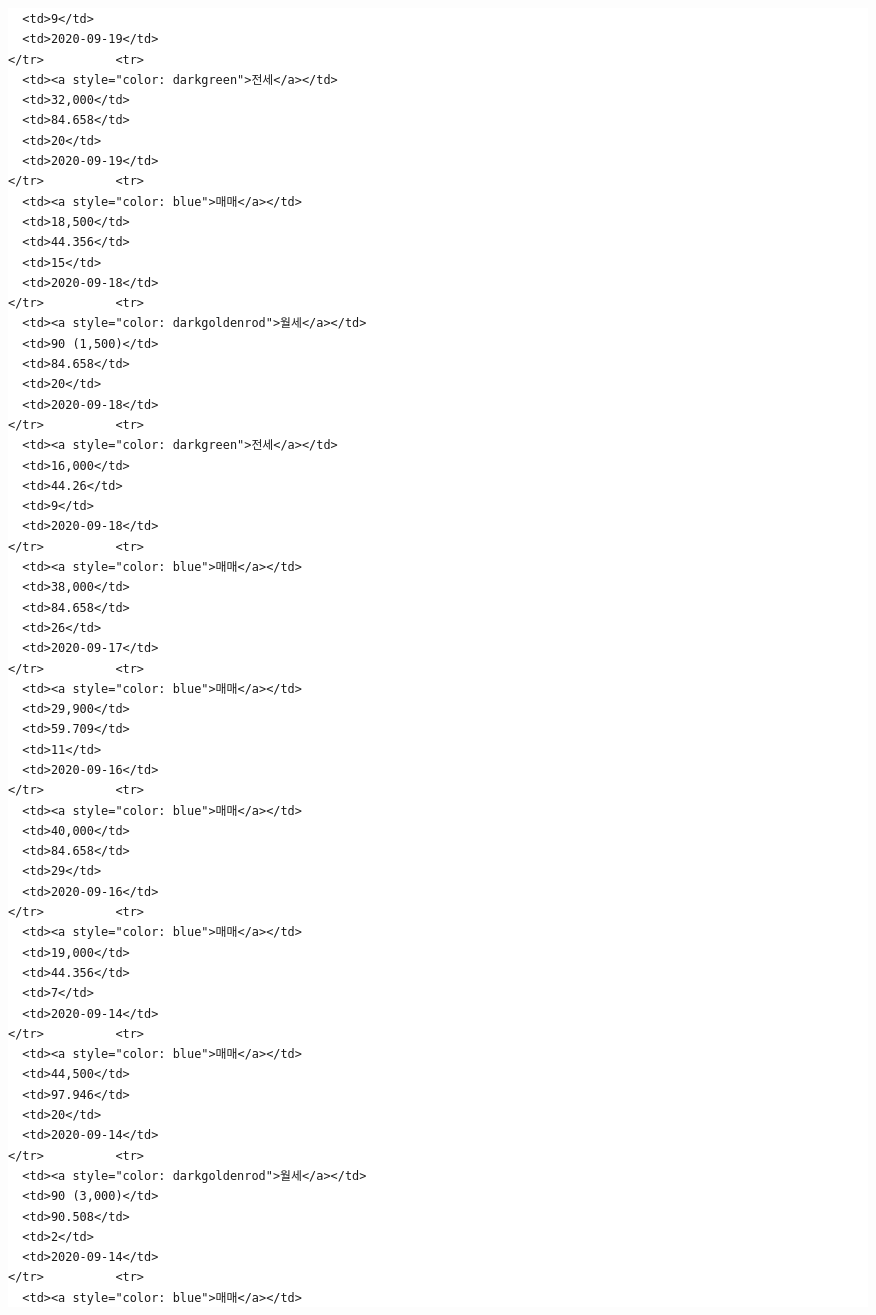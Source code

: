       <td>9</td>
      <td>2020-09-19</td>
    </tr>          <tr>
      <td><a style="color: darkgreen">전세</a></td>
      <td>32,000</td>
      <td>84.658</td>
      <td>20</td>
      <td>2020-09-19</td>
    </tr>          <tr>
      <td><a style="color: blue">매매</a></td>
      <td>18,500</td>
      <td>44.356</td>
      <td>15</td>
      <td>2020-09-18</td>
    </tr>          <tr>
      <td><a style="color: darkgoldenrod">월세</a></td>
      <td>90 (1,500)</td>
      <td>84.658</td>
      <td>20</td>
      <td>2020-09-18</td>
    </tr>          <tr>
      <td><a style="color: darkgreen">전세</a></td>
      <td>16,000</td>
      <td>44.26</td>
      <td>9</td>
      <td>2020-09-18</td>
    </tr>          <tr>
      <td><a style="color: blue">매매</a></td>
      <td>38,000</td>
      <td>84.658</td>
      <td>26</td>
      <td>2020-09-17</td>
    </tr>          <tr>
      <td><a style="color: blue">매매</a></td>
      <td>29,900</td>
      <td>59.709</td>
      <td>11</td>
      <td>2020-09-16</td>
    </tr>          <tr>
      <td><a style="color: blue">매매</a></td>
      <td>40,000</td>
      <td>84.658</td>
      <td>29</td>
      <td>2020-09-16</td>
    </tr>          <tr>
      <td><a style="color: blue">매매</a></td>
      <td>19,000</td>
      <td>44.356</td>
      <td>7</td>
      <td>2020-09-14</td>
    </tr>          <tr>
      <td><a style="color: blue">매매</a></td>
      <td>44,500</td>
      <td>97.946</td>
      <td>20</td>
      <td>2020-09-14</td>
    </tr>          <tr>
      <td><a style="color: darkgoldenrod">월세</a></td>
      <td>90 (3,000)</td>
      <td>90.508</td>
      <td>2</td>
      <td>2020-09-14</td>
    </tr>          <tr>
      <td><a style="color: blue">매매</a></td>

Task instructions
Reproduce the records verbatim, omitting all images they contain.

Result below
Source code

:       <td>9</td>
      <td>2020-09-19</td>
    </tr>          <tr>
      <td><a style="color: darkgreen">전세</a></td>
      <td>32,000</td>
      <td>84.658</td>
      <td>20</td>
      <td>2020-09-19</td>
    </tr>          <tr>
      <td><a style="color: blue">매매</a></td>
      <td>18,500</td>
      <td>44.356</td>
      <td>15</td>
      <td>2020-09-18</td>
    </tr>          <tr>
      <td><a style="color: darkgoldenrod">월세</a></td>
      <td>90 (1,500)</td>
      <td>84.658</td>
      <td>20</td>
      <td>2020-09-18</td>
    </tr>          <tr>
      <td><a style="color: darkgreen">전세</a></td>
      <td>16,000</td>
      <td>44.26</td>
      <td>9</td>
      <td>2020-09-18</td>
    </tr>          <tr>
      <td><a style="color: blue">매매</a></td>
      <td>38,000</td>
      <td>84.658</td>
      <td>26</td>
      <td>2020-09-17</td>
    </tr>          <tr>
      <td><a style="color: blue">매매</a></td>
      <td>29,900</td>
      <td>59.709</td>
      <td>11</td>
      <td>2020-09-16</td>
    </tr>          <tr>
      <td><a style="color: blue">매매</a></td>
      <td>40,000</td>
      <td>84.658</td>
      <td>29</td>
      <td>2020-09-16</td>
    </tr>          <tr>
      <td><a style="color: blue">매매</a></td>
      <td>19,000</td>
      <td>44.356</td>
      <td>7</td>
      <td>2020-09-14</td>
    </tr>          <tr>
      <td><a style="color: blue">매매</a></td>
      <td>44,500</td>
      <td>97.946</td>
      <td>20</td>
      <td>2020-09-14</td>
    </tr>          <tr>
      <td><a style="color: darkgoldenrod">월세</a></td>
      <td>90 (3,000)</td>
      <td>90.508</td>
      <td>2</td>
      <td>2020-09-14</td>
    </tr>          <tr>
      <td><a style="color: blue">매매</a></td>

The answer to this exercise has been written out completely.